The central basis of plaintiff's claim is founded upon a certain letter dated June 14, 1971 which was as follows:
"Mr. John Cook, Business Agent
General Warehousemen's Union Local 852Room 851 130 West 42nd Street New York City, New York
Dear Mr. Cook:
This letter will confirm our understanding that if improvements are made in employee benefits to the Field Service Organization during the term of this Agreement, namely, Group Insurance, Pensions, Holidays, Vacation or Mileage Plan, that such improvements will be extended to the New York-Newark bargaining unit.Very truly yours, (Sgd) Harold A. Fye Harold A. Fye Director of Labor Relations Reliance Electric Co., Toledo Scales & Systems Division"
(See Ex. 4.)
After hearing the testimony of the parties, examining the exhibits and the Proposed Findings of Fact and Conclusions of Law submitted by counsel, this court makes the following Findings of Fact and Conclusions of Law:
*1305 FINDINGS OF FACT
1. This court has jurisdiction over the subject matter and parties to this action. (Section 301 of the Labor Management Relations Act of 1947, 29 U.S. C.A. § 185.)

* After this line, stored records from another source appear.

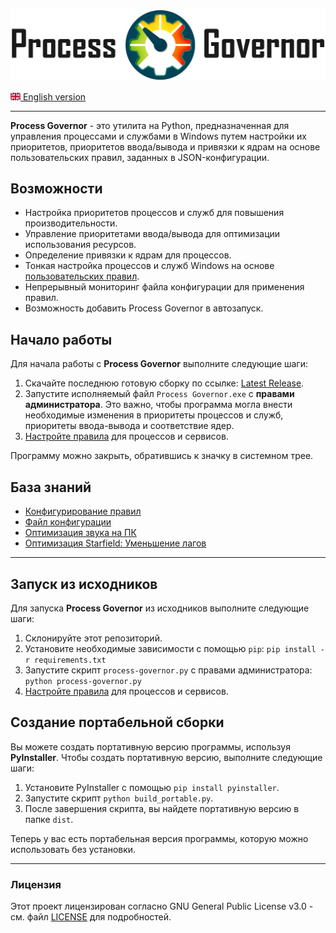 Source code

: ![Logo Process Governor](images/github-banner-readme.png)

[![EN](icons/gb.png) English version](../README.md)

---

**Process Governor** - это утилита на Python, предназначенная для управления процессами и службами в Windows путем
настройки их приоритетов, приоритетов ввода/вывода и привязки к ядрам на основе пользовательских правил, заданных в
JSON-конфигурации.

## Возможности

- Настройка приоритетов процессов и служб для повышения производительности.
- Управление приоритетами ввода/вывода для оптимизации использования ресурсов.
- Определение привязки к ядрам для процессов.
- Тонкая настройка процессов и служб Windows на основе [пользовательских правил](ui_rule_configurator.ru.md).
- Непрерывный мониторинг файла конфигурации для применения правил.
- Возможность добавить Process Governor в автозапуск.

## Начало работы

Для начала работы с **Process Governor** выполните следующие шаги:

1. Скачайте последнюю готовую сборку по
   ссылке: [Latest Release](https://github.com/SystemXFiles/process-governor/releases/latest).
2. Запустите исполняемый файл `Process Governor.exe` с **правами администратора**.
   Это важно, чтобы программа могла внести необходимые изменения в приоритеты процессов и служб, приоритеты ввода-вывода
   и соответствие ядер.
3. [Настройте правила](ui_rule_configurator.ru.md) для процессов и сервисов.

Программу можно закрыть, обратившись к значку в системном трее.

## База знаний

* [Конфигурирование правил](ui_rule_configurator.ru.md)
* [Файл конфигурации](configuration_file.ru.md)
* [Оптимизация звука на ПК](tips'n'tricks/audio.ru.md)
* [Оптимизация Starfield: Уменьшение лагов](tips'n'tricks/starfield.ru.md)

---

## Запуск из исходников

Для запуска **Process Governor** из исходников выполните следующие шаги:

1. Склонируйте этот репозиторий.
2. Установите необходимые зависимости с помощью `pip`: `pip install -r requirements.txt`
3. Запустите скрипт `process-governor.py` с правами администратора: `python process-governor.py`
4. [Настройте правила](ui_rule_configurator.ru.md) для процессов и сервисов.

## Создание портабельной сборки

Вы можете создать портативную версию программы, используя **PyInstaller**. Чтобы создать портативную версию, выполните
следующие шаги:

1. Установите PyInstaller с помощью `pip install pyinstaller`.
2. Запустите скрипт `python build_portable.py`.
3. После завершения скрипта, вы найдете портативную версию в папке `dist`.

Теперь у вас есть портабельная версия программы, которую можно использовать без установки.

---

### Лицензия

Этот проект лицензирован согласно GNU General Public License v3.0 - см. файл [LICENSE](LICENSE) для подробностей.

2. At all times relevant to this action, Toledo Scales and Systems Division of Reliance Electric Co. ("Toledo") in its New York and New Jersey offices had certain employees represented by the union ("union employees") and other workers not represented by the union ("non-union employees"). (10-11, 59; Ex. 3; Answer ¶ 1.)[1] At all times relevant to this action Reliance was engaged in an industry affecting interstate commerce. (59.)

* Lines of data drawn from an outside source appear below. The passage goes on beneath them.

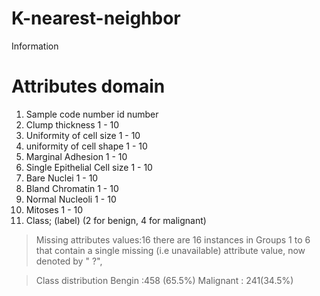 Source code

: # K-nearest-neighbor
Information

#	Attributes			domain

1.	Sample code number		id number
2.	Clump thickness			1 - 10
3.	Uniformity of cell size		1 - 10
4.	uniformity of cell shape	1 - 10
5.	Marginal Adhesion		1 - 10
6.	Single Epithelial Cell size	1 - 10
7.	Bare Nuclei			1 - 10
8.	Bland Chromatin			1 - 10
9.	Normal Nucleoli			1 - 10
10.	Mitoses				1 - 10
11.	Class;  (label)   			(2 for benign, 4 for malignant)




>Missing attributes values:16
	there are 16 instances in Groups 1 to 6 that contain a single missing
	(i.e unavailable) attribute value,  now denoted by " ?",

>Class distribution
	Bengin :458 (65.5%)
	Malignant : 241(34.5%)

3. Toledo and the union entered into a collective bargaining agreement dated November 20, 1969, expiring on June 16, 1971. (Court's Ex. 1.)[2] During the Spring of 1971 the parties conducted negotiations, as a result of which they executed a new collective bargaining agreement dated August 31, 1971, effective as of June 17, 1971, for a three-year period (hereinafter referred to as the "agreement"). (3, 7-8; Exs. 2, 3.)[3] Prior to executing the agreement, the director of labor relations at Toledo transmitted a letter, dated June 14, 1971 and signed by him, to the business agent of the union. (Ex. 4.) This letter was as follows:
"This letter will confirm our understanding that if improvements are made in employee benefits to the Field Service Organization during the term of this Agreement, namely, Group Insurance, Pensions, Holidays, Vacation or Mileage Plan, that such improvements will be extended to the New York-Newark bargaining union." (Ex. 4.)

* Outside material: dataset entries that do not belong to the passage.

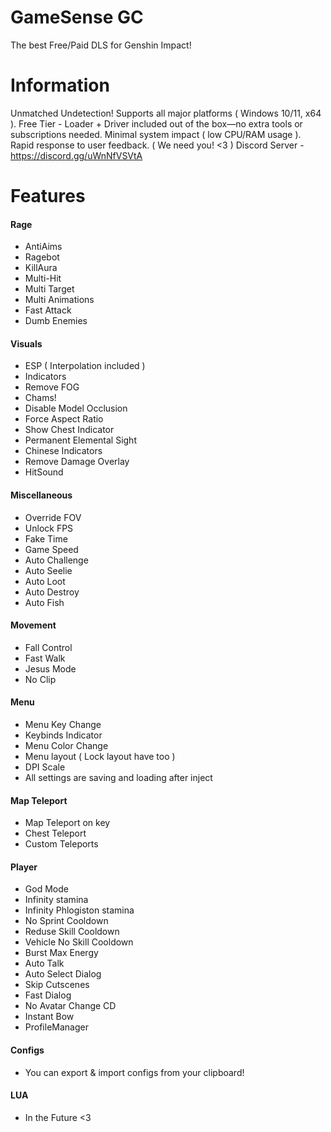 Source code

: # GameSense GC
The best Free/Paid DLS for Genshin Impact!

# Information
Unmatched Undetection! Supports all major platforms ( Windows 10/11, x64 ). Free Tier - Loader + Driver included out of the box—no extra tools or subscriptions needed. Minimal system impact ( low CPU/RAM usage ). Rapid response to user feedback. ( We need you! <3 )
Discord Server - https://discord.gg/uWnNfVSVtA

# Features
#### Rage
* AntiAims
* Ragebot
* KillAura
* Multi-Hit
* Multi Target
* Multi Animations
* Fast Attack
* Dumb Enemies
#### Visuals
* ESP ( Interpolation included )
* Indicators
* Remove FOG
* Chams!
* Disable Model Occlusion
* Force Aspect Ratio
* Show Chest Indicator
* Permanent Elemental Sight
* Chinese Indicators
* Remove Damage Overlay
* HitSound
#### Miscellaneous
* Override FOV
* Unlock FPS
* Fake Time
* Game Speed
* Auto Challenge
* Auto Seelie
* Auto Loot
* Auto Destroy
* Auto Fish
#### Movement
* Fall Control
* Fast Walk
* Jesus Mode
* No Clip
#### Menu
* Menu Key Change
* Keybinds Indicator
* Menu Color Change
* Menu layout ( Lock layout have too )
* DPI Scale
* All settings are saving and loading after inject
#### Map Teleport
* Map Teleport on key
* Chest Teleport
* Custom Teleports
#### Player
* God Mode
* Infinity stamina
* Infinity Phlogiston stamina
* No Sprint Cooldown
* Reduse Skill Cooldown
* Vehicle No Skill Cooldown
* Burst Max Energy
* Auto Talk
* Auto Select Dialog
* Skip Cutscenes
* Fast Dialog
* No Avatar Change CD
* Instant Bow
* ProfileManager
#### Configs
* You can export & import configs from your clipboard!
#### LUA
* In the Future <3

4. As used in the said letter of June 14, 1971 (Ex. 4):
(1) "Field Service Organization" referred to all employees working in Toledo's New York and New Jersey offices. Counsel for plaintiff and for defendant each elicited this fact without objection by the other. (10-11, 81.)
(2) "[T]his Agreement" referred to the agreement effective June 17, 1971. (Ex. 3.) The court so finds this from testimony that was elicited without objection and from facts admitted in the pleadings. (7-8; Ex. 2; Complaint, ¶ 2; Answer ¶ 1.)
(3) "Group Insurance" was a policy paid for in full by Toledo which covered Toledo's union and non-union employees. (75-76, 111-112, 115-116, 127-128; Ex. Q); it did not refer to the voluntary group accident policy described below. (75-76, 115-116.)
(4) The "New York-Newark bargaining unit" describes the union employees represented by the union and working at Toledo's New York and New Jersey offices. (79-81, 137-138.)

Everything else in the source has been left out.